Canonical Lineage
The governance-approved operational lineage for a release — the single authoritative record of context decisions, checkpoints, and approvals that produced a given release artifact.
Definition
Canonical lineage is the governance-approved, authoritative record of the operational lineage for a specific release. It is the single source of truth that documents: what context governed the release, which checkpoints were passed, which decisions were made, and who approved each governance gate.
The canonical lineage for a release is established at the time of certification. Once certified, it becomes the permanent, append-only record of how that release was produced.
Why It Matters
Without canonical lineage, a released artifact has no auditable history of the operational context that produced it. Engineers who encounter a production issue cannot determine whether the context used during development was governed or ad-hoc. The release has provenance in source control, but not in operational intent.
Canonical lineage provides the missing layer: the governed record of why the release was built the way it was, who approved each governance gate, and what constraints were in effect at the time.
Distinction from Operational Lineage
Operational lineage is the running record of context decisions during development — it accumulates throughout the engineering session.
Canonical lineage is a specific, governance-approved subset of operational lineage that is certified as the authoritative record for a release. Not all operational lineage becomes canonical. Only lineage that has passed certification and convergence validation is promoted to canonical status.

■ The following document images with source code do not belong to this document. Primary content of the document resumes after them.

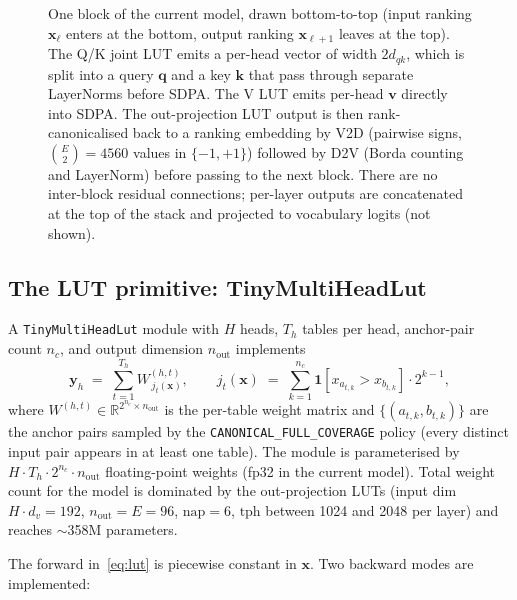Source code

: \documentclass[11pt]{article}
\begin{document}
\begin{figure}[!t]
\caption{One block of the current model, drawn bottom-to-top (input ranking $\mathbf{x}_\ell$ enters at the bottom, output ranking $\mathbf{x}_{\ell+1}$ leaves at the top). The Q/K joint LUT emits a per-head vector of width $2 d_{qk}$, which is split into a query $\mathbf{q}$ and a key $\mathbf{k}$ that pass through separate LayerNorms before SDPA. The V LUT emits per-head $\mathbf{v}$ directly into SDPA. The out-projection LUT output is then rank-canonicalised back to a ranking embedding by V2D (pairwise signs, $\binom{E}{2} = 4560$ values in $\{-1, +1\}$) followed by D2V (Borda counting and LayerNorm) before passing to the next block. There are no inter-block residual connections; per-layer outputs are concatenated at the top of the stack and projected to vocabulary logits (not shown).}
\label{fig:block}
\end{figure}

\subsection{The LUT primitive: TinyMultiHeadLut}
\label{sec:current:tinymhl}

A \texttt{TinyMultiHeadLut} module with $H$ heads, $T_h$ tables per head, anchor-pair count $n_c$, and output dimension $n_{\text{out}}$ implements
\begin{equation}
    \mathbf{y}_h \;=\; \sum_{t=1}^{T_h} W^{(h, t)}_{\, j_t(\mathbf{x})}, \qquad
    j_t(\mathbf{x}) \;=\; \sum_{k=1}^{n_c} \mathbf{1}[x_{a_{t,k}} > x_{b_{t,k}}] \cdot 2^{k-1},
    \label{eq:lut}
\end{equation}
where $W^{(h, t)} \in \mathbb{R}^{2^{n_c} \times n_{\text{out}}}$ is the per-table weight matrix and $\{(a_{t,k}, b_{t,k})\}$ are the anchor pairs sampled by the \texttt{CANONICAL\_FULL\_COVERAGE} policy (every distinct input pair appears in at least one table).
The module is parameterised by $H \cdot T_h \cdot 2^{n_c} \cdot n_{\text{out}}$ floating-point weights (fp32 in the current model).
Total weight count for the model is dominated by the out-projection LUTs (input dim $H \cdot d_v = 192$, $n_{\text{out}} = E = 96$, $\text{nap} = 6$, $\text{tph}$ between 1024 and 2048 per layer) and reaches $\sim$358M parameters.

The forward in~\eqref{eq:lut} is piecewise constant in $\mathbf{x}$.
Two backward modes are implemented:
\end{document}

Relationship to Promotable Lineage
Promotable lineage is a prerequisite for canonical lineage. Lineage becomes promotable when it has passed certification. It becomes canonical when it is formally approved and attached to a specific release artifact.
In Yanzi
Yanzi’s release certification process produces a canonical lineage document for each certified release. This document is stored as an append-only artifact in the corpus, linked to the release version hash.